Combining Modalities for Better Molecular Representation Learning

Introduction

Importance of molecular representation learning

Molecular Representation Learning (MRL) is one of the most important tasks in molecular machine learning, drug design, and cheminformatics. It is central to addressing several key challenges in molecular sciences, including high-quality representation learning for molecular property prediction, predicting organic reaction outcomes, retrosynthesis planning, and generative modeling. Excelling in these domains is essential for the development of new drugs, materials, and catalysts.

Different ways to represent molecules

The challenge of learning molecular representations is more complex than in fields like computer vision or natural language processing. This complexity stems from the variety of methods available for encoding molecular structures and the assumptions inherent to each representation. Primarily, there are four ways to represent molecules:

  1. Fingerprints. One of the oldest ways to represent molecules in Quantitative structure–activity relationship (QSAR) modelling. Molecular fingerprints are binary vectors that encode the presence or absence of certain substructures in the molecule. Fingerprints were one of the first ways to get the initial representation of molecules in machine learning problems.
  2. String representation (e.g. SMILES strings). This approach involves encoding molecular fragments as tokens to form a string. This initial molecules encoding is widely used in generative molecular modeling.
  3. 2-D graph. A popular and intuitive approach where molecules are represented as graphs, with atoms and bonds corresponding to nodes and edges, respectively. With advancements in Graph Neural Networks (GNNs) architectures, this format is extensively used in molecular property prediction.
  4. 3-D graph. The most detailed representation, which includes spatial information about atoms and bonds in addition to the graph structure. Although obtaining 3-D graph representations is challenging, models based on this approach often demonstrate superior performance. Various modeling techniques are applied to 3-D graphs, including invariant and equivariant GNNs.

Given these diverse approaches, this work aims to explore various molecular representations and their potential combination for enhanced performance in downstream tasks, such as molecular property prediction. Additionally, this blog post seeks to analyze the representations of small molecules by comparing nearest neighbors in the latent chemical space. We also investigate representations learned by language models trained on SMILES strings.

Methods

Data

In this study, we utilized the QM9 dataset to train and evaluate our models. Comprising approximately 133,000 small organic molecules, the dataset includes molecules with up to nine heavy atoms (specifically Carbon, Nitrogen, Oxygen, and Fluorine) and 19 distinct properties.

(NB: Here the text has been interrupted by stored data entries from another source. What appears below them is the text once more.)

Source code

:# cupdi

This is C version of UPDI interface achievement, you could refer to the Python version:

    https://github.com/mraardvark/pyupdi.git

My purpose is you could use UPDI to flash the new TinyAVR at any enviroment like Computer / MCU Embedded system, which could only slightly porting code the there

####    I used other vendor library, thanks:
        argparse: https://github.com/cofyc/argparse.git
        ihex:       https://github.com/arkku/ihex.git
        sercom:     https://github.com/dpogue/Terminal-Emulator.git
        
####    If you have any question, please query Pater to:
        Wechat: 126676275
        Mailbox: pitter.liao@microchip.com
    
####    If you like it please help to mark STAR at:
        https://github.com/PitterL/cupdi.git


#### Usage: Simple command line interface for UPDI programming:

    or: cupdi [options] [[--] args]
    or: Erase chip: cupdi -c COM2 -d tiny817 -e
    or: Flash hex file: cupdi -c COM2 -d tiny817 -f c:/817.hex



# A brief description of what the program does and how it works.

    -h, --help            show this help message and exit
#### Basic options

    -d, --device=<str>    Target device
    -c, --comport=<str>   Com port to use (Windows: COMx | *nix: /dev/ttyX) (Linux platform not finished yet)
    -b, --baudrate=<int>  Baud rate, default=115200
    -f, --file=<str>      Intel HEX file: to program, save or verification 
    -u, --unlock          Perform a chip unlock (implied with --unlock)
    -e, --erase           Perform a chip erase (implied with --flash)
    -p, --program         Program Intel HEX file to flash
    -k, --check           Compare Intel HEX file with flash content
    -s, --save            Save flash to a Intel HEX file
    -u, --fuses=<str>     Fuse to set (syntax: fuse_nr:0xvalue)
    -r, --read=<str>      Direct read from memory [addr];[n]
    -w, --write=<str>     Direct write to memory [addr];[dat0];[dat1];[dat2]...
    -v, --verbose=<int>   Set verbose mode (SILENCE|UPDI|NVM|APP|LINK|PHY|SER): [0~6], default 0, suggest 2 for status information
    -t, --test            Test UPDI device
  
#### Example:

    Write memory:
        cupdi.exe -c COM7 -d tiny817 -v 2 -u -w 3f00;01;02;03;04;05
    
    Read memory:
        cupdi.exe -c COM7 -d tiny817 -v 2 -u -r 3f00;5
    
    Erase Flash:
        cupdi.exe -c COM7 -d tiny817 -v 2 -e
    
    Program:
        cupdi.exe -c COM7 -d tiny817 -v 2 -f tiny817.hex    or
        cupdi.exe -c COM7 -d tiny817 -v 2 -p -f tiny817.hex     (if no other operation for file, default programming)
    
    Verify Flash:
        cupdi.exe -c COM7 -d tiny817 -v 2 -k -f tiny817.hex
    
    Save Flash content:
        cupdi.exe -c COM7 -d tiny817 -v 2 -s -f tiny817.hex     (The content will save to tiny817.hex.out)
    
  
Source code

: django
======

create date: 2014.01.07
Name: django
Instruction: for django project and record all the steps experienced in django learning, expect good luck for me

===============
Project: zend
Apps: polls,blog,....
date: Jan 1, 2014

As a well-established benchmark in molecular property prediction research, QM9 offers a comprehensive foundation for our analysis.

Our primary focus was on predicting the free energy $G$ at 298.15K. To ensure a robust evaluation, we divided the dataset using Murcko scaffolds to prevent the same molecular scaffolds from appearing in both the training and testing sets. This division allocates 80% of the data for training, 10% for validation, and the remaining 10% for testing purposes. Additionally, we standardized the target values to have a zero mean and unit variance, aiming for consistency in our predictive modeling.

Models

The illustration of the overall approach is presented in Figure 1.

Figure 1. Illustration of the overall approach. We use different ways to represent molecules and train different models on these initial encodings.

We use the following models to learn the representations of molecules:

  1. Fingerprint-based model. Utilizing Morgan fingerprints with a radius of 2 and 2048 bits, we developed a multilayer perceptron (MLP) featuring six layers, layer normalization, and a varying number of hidden units (ranging from 512 to 256). This model focuses on learning representations from molecular fingerprints.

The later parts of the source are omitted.